Please, note that until now, we didn't bother to talk about the bytes in the binary and we don't actually need the instruction length to strictly disassemble the instruction. However, we need it to calculate the amount of bytes we have to get from the binary.

### Step 2 - Get the operation size

Getting the size of each operation is really simple. If you put attention to the previous step, you'd have noted that we have fixed sizes for operations (26, 34 and 42 bit operations). This information is provided, again, by the format bits, so the only thing we need to do is to read the bit fields corresponding to the current operation. Simple as that.

From Step 1, we know that all the operations inside the instruction are 42 bits long thus we'll have 2 extension bytes. We need to get the offset of those extension bytes and the bytes representing the operation itself with the parameters. This is what we are going to see in the next step.

#### What happens when processing the beginning of our byte stream?

As our first instruction has a 224 bits length (28 bytes), our bytes are the following:

7C 47 81 43 60 21 60 A0 85 50 80 30 03 C1 08 00 40 E0 60 45 60 11 40 0F 80 00 57 01

Remember that the first bytes are used as format bits for the next instruction and not for the one we are processing.

It means that `0x7C47` are the two bytes we have to analyze in order to known how long the next instruction is.

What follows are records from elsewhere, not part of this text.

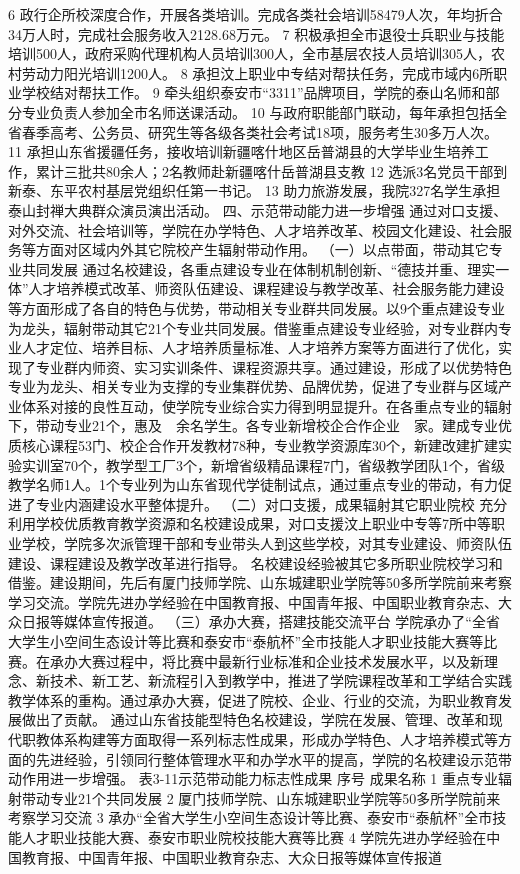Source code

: 6
政行企所校深度合作，开展各类培训。完成各类社会培训58479人次，年均折合34万人时，完成社会服务收入2128.68万元。
7
积极承担全市退役士兵职业与技能培训500人，政府采购代理机构人员培训300人，全市基层农技人员培训305人，农村劳动力阳光培训1200人。
8
承担汶上职业中专结对帮扶任务，完成市域内6所职业学校结对帮扶工作。
9
牵头组织泰安市“3311”品牌项目，学院的泰山名师和部分专业负责人参加全市名师送课活动。
10
与政府职能部门联动，每年承担包括全省春季高考、公务员、研究生等各级各类社会考试18项，服务考生30多万人次。
11
承担山东省援疆任务，接收培训新疆喀什地区岳普湖县的大学毕业生培养工作，累计三批共80余人；2名教师赴新疆喀什岳普湖县支教
12
选派3名党员干部到新泰、东平农村基层党组织任第一书记。
13
助力旅游发展，我院327名学生承担泰山封禅大典群众演员演出活动。
四、示范带动能力进一步增强
通过对口支援、对外交流、社会培训等，学院在办学特色、人才培养改革、校园文化建设、社会服务等方面对区域内外其它院校产生辐射带动作用。
（一）以点带面，带动其它专业共同发展
通过名校建设，各重点建设专业在体制机制创新、“德技并重、理实一体”人才培养模式改革、师资队伍建设、课程建设与教学改革、社会服务能力建设等方面形成了各自的特色与优势，带动相关专业群共同发展。以9个重点建设专业为龙头，辐射带动其它21个专业共同发展。借鉴重点建设专业经验，对专业群内专业人才定位、培养目标、人才培养质量标准、人才培养方案等方面进行了优化，实现了专业群内师资、实习实训条件、课程资源共享。通过建设，形成了以优势特色专业为龙头、相关专业为支撑的专业集群优势、品牌优势，促进了专业群与区域产业体系对接的良性互动，使学院专业综合实力得到明显提升。在各重点专业的辐射下，带动专业21个，惠及　余名学生。各专业新增校企合作企业　家。建成专业优质核心课程53门、校企合作开发教材78种，专业教学资源库30个，新建改建扩建实验实训室70个，教学型工厂3个，新增省级精品课程7门，省级教学团队1个，省级教学名师1人。1个专业列为山东省现代学徒制试点，通过重点专业的带动，有力促进了专业内涵建设水平整体提升。
（二）对口支援，成果辐射其它职业院校
充分利用学校优质教育教学资源和名校建设成果，对口支援汶上职业中专等7所中等职业学校，学院多次派管理干部和专业带头人到这些学校，对其专业建设、师资队伍建设、课程建设及教学改革进行指导。
名校建设经验被其它多所职业院校学习和借鉴。建设期间，先后有厦门技师学院、山东城建职业学院等50多所学院前来考察学习交流。学院先进办学经验在中国教育报、中国青年报、中国职业教育杂志、大众日报等媒体宣传报道。
（三）承办大赛，搭建技能交流平台
学院承办了“全省大学生小空间生态设计等比赛和泰安市“泰航杯”全市技能人才职业技能大赛等比赛。在承办大赛过程中，将比赛中最新行业标准和企业技术发展水平，以及新理念、新技术、新工艺、新流程引入到教学中，推进了学院课程改革和工学结合实践教学体系的重构。通过承办大赛，促进了院校、企业、行业的交流，为职业教育发展做出了贡献。
通过山东省技能型特色名校建设，学院在发展、管理、改革和现代职教体系构建等方面取得一系列标志性成果，形成办学特色、人才培养模式等方面的先进经验，引领同行整体管理水平和办学水平的提高，学院的名校建设示范带动作用进一步增强。
表3-11示范带动能力标志性成果
序号
成果名称
1
重点专业辐射带动专业21个共同发展
2
厦门技师学院、山东城建职业学院等50多所学院前来考察学习交流
3
承办“全省大学生小空间生态设计等比赛、泰安市“泰航杯”全市技能人才职业技能大赛、泰安市职业院校技能大赛等比赛
4
学院先进办学经验在中国教育报、中国青年报、中国职业教育杂志、大众日报等媒体宣传报道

In this case, by doing the previous analysis, we can conclude that the next instruction is 72 bits long:

format bytes 0x7C47 -> swap_bytes(0x7C47) -> 0x477C -> binary form -> 01 00 01 11 01 11 11 00 ^^ ^^ ^^ ^^ ^^

Read it from right to left, the result is:

- 00: operation size is 26 bits;
- 11: no operation, size = 0 bits;
- 11: no operation, size = 0 bits;
- 10: operation size is 34 bits;
- 11: no operation, size = 0 bits.

The result is calculated as follows: 16 bits (format bytes) + 24 bits (1st op size - 2 bits) + 32 bits (2nd op size - 2 bits) = 72 bits = 9 bytes

#### A note about extension bytes when calculating the size of an operation

One last thing, in the second part of the series, I mentioned that *extension bytes* can be added to the operation in order to extend it. The number of bytes can be 0, 1 or 2, depending on the format bits. In the case of 26 bits operations, we have a 24-bits part plus 2 format bits. In the case of 34 bits operations, we have a 24-bits part, plus 2 format bits and 1 byte extension. In the case of 42 bits operations we have a 24-bits part, plus 2 format bits and 2 byte extensions. This is important when calculating the offset of the real operation inside the stream of the current instruction.

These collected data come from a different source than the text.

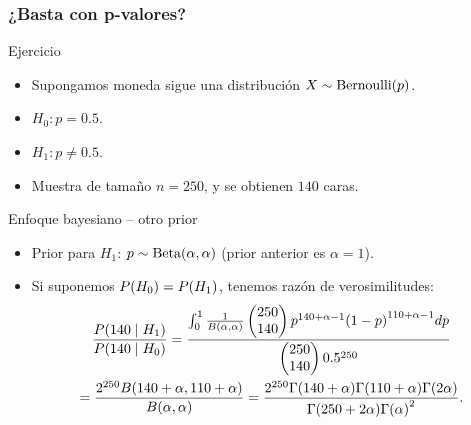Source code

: \documentclass[table]{beamer}
\begin{document}
\begin{frame}[allowframebreaks]
    \frametitle{¿Basta con p-valores?}
    \begin{block}{Ejercicio}
        \begin{itemize}
            \item Supongamos moneda sigue una distribución $X \sim \bernoulli{p}$.
            \item $H_{0}: p = 0.5$.
            \item $H_{1}: p \neq 0.5$.
            \item Muestra de tamaño $n = 250$, y se obtienen $140$ caras.
        \end{itemize}
    \end{block}
    \framebreak
    \begin{block}{Enfoque bayesiano -- otro prior}
        \begin{itemize}
            \item Prior para $H_{1}$: $p \sim \betadist{\alpha}{\alpha}$ (prior anterior es $\alpha = 1$).
            \item Si suponemos $\prob{H_{0}} = \prob{H_{1}}$, tenemos razón de verosimilitudes:
                \begin{multline*}
                    \frac{\prob{140 \mid H_{1}}}{\prob{140 \mid H_{0}}}
                    = \frac{\int_{0}^{1} \frac{1}{\betafunc{\alpha}{\alpha}} \combin{250}{140} p^{140 + \alpha - 1} \parens{1 - p}^{110 + \alpha - 1} d p}{\combin{250}{140} 0.5^{250}}
                    \\
                    = \frac{2^{250} \betafunc{140 + \alpha}{110 + \alpha}}{\betafunc{\alpha}{\alpha}}
                    = \frac{2^{250} \gammafunc{140 + \alpha} \gammafunc{110 + \alpha} \gammafunc{2 \alpha}}{\gammafunc{250 + 2 \alpha} \gammafunc{\alpha}^{2}}
                    .
                \end{multline*}
        \end{itemize}
    \end{block}
\end{frame}
\end{document}
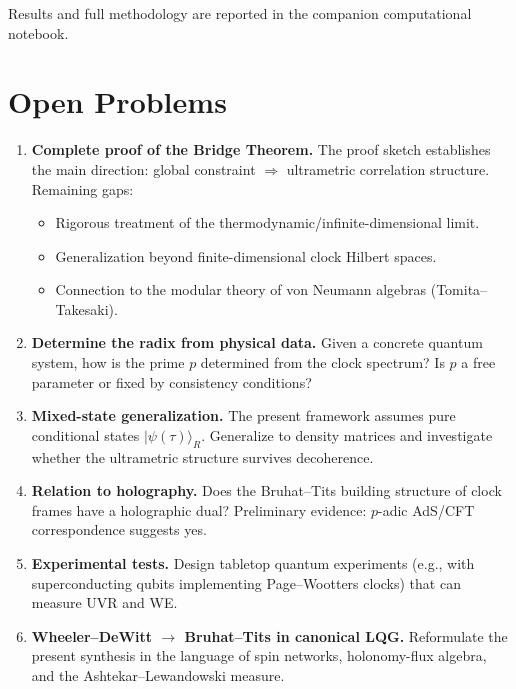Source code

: \documentclass[12pt,a4paper]{article}
\theoremstyle{definition}
\newcommand{\ket}[1]{|#1\rangle}
\begin{document}
Results and full methodology are reported in the companion computational notebook.

\section{Open Problems}

\begin{enumerate}[label=\textbf{OP\arabic*:},leftmargin=*]

\item \textbf{Complete proof of the Bridge Theorem.} The proof sketch \cite{bridgetheorem} establishes the main direction: global constraint $\Rightarrow$ ultrametric correlation structure. Remaining gaps:
\begin{itemize}[nosep]
\item Rigorous treatment of the thermodynamic/infinite-dimensional limit.
\item Generalization beyond finite-dimensional clock Hilbert spaces.
\item Connection to the modular theory of von Neumann algebras (Tomita--Takesaki).
\end{itemize}

\item \textbf{Determine the radix from physical data.} Given a concrete quantum system, how is the prime $p$ determined from the clock spectrum? Is $p$ a free parameter or fixed by consistency conditions?

\item \textbf{Mixed-state generalization.} The present framework assumes pure conditional states $\ket{\psi(\tau)}_R$. Generalize to density matrices and investigate whether the ultrametric structure survives decoherence.

\item \textbf{Relation to holography.} Does the Bruhat--Tits building structure of clock frames have a holographic dual? Preliminary evidence: $p$-adic AdS/CFT correspondence \cite{gubser2017padic} suggests yes.

\item \textbf{Experimental tests.} Design tabletop quantum experiments (e.g., with superconducting qubits implementing Page--Wootters clocks) that can measure UVR and WE.

\item \textbf{Wheeler--DeWitt $\to$ Bruhat--Tits in canonical LQG.} Reformulate the present synthesis in the language of spin networks, holonomy-flux algebra, and the Ashtekar--Lewandowski measure.

\end{enumerate}
\end{document}
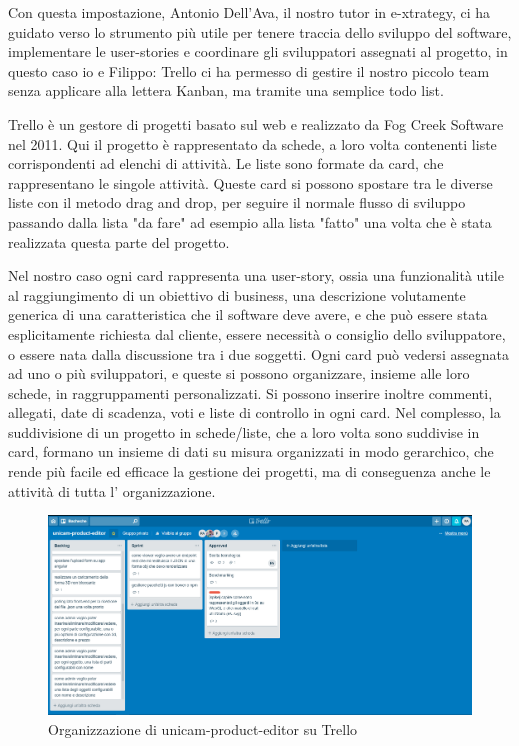 Con questa impostazione, Antonio Dell'Ava, il nostro tutor in e-xtrategy, ci ha guidato verso lo strumento più utile per tenere traccia dello sviluppo del software, implementare le user-stories e coordinare gli sviluppatori assegnati al progetto, in questo caso io e Filippo: Trello ci ha permesso di gestire il nostro piccolo team senza applicare alla lettera Kanban, ma tramite una semplice todo list.

Trello\cite{trello} è un gestore di progetti basato sul web e realizzato da Fog Creek Software nel 2011.
Qui il progetto è rappresentato da schede, a loro volta contenenti liste corrispondenti ad elenchi di attività. Le liste sono formate da card, che rappresentano le singole attività.
Queste card si possono spostare tra le diverse liste con il metodo drag and drop, per seguire il normale flusso di sviluppo passando dalla lista "da fare" ad esempio alla lista "fatto" una volta che è stata realizzata questa parte del progetto.

Nel nostro caso ogni card rappresenta una user-story, ossia una funzionalità utile al raggiungimento di un obiettivo di business, una descrizione volutamente generica di una caratteristica che il software deve avere, e che può essere stata esplicitamente richiesta dal cliente, essere necessità o consiglio dello sviluppatore, o essere nata dalla discussione tra i due soggetti.
Ogni card può vedersi assegnata ad uno o più sviluppatori, e queste si possono organizzare, insieme alle loro schede, in raggruppamenti personalizzati.
Si possono inserire inoltre commenti, allegati, date di scadenza, voti e liste di controllo in ogni card.
Nel complesso, la suddivisione di un progetto in schede/liste, che a loro volta sono suddivise in card, formano un insieme di dati su misura organizzati in modo gerarchico, che rende più facile ed efficace la gestione dei progetti, ma di conseguenza anche le attività di tutta l' organizzazione.

\begin{figure}[h]
	\centering
	\includegraphics[scale=0.35]{Immagini/trello_start.png} 
	\caption{Organizzazione di unicam-product-editor su Trello}
\end{figure}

The following picture tries to show you how each operation is decomposed:

In the picture, format bits are shown next to the operation and extension bytes but this is not always the case. Don't think you are going to find it like that, in fact, you have to calculate those offsets to get the bytes from the stream.

If you are curious, you can take a look at the operationsize function in the `tm32disassembler`.

### Step 3 - Unpack the operation

So far we have the following information:

- the instruction length;
- the size of each operation inside the instruction.

To continue disassembling the instruction, we need to know the offset of each operation inside the bit stream and, when relevant, the offset of the extension bytes.

For a better explanation, I'll use part of the code of `tm32disassembler` to show you how both offsets are calculated.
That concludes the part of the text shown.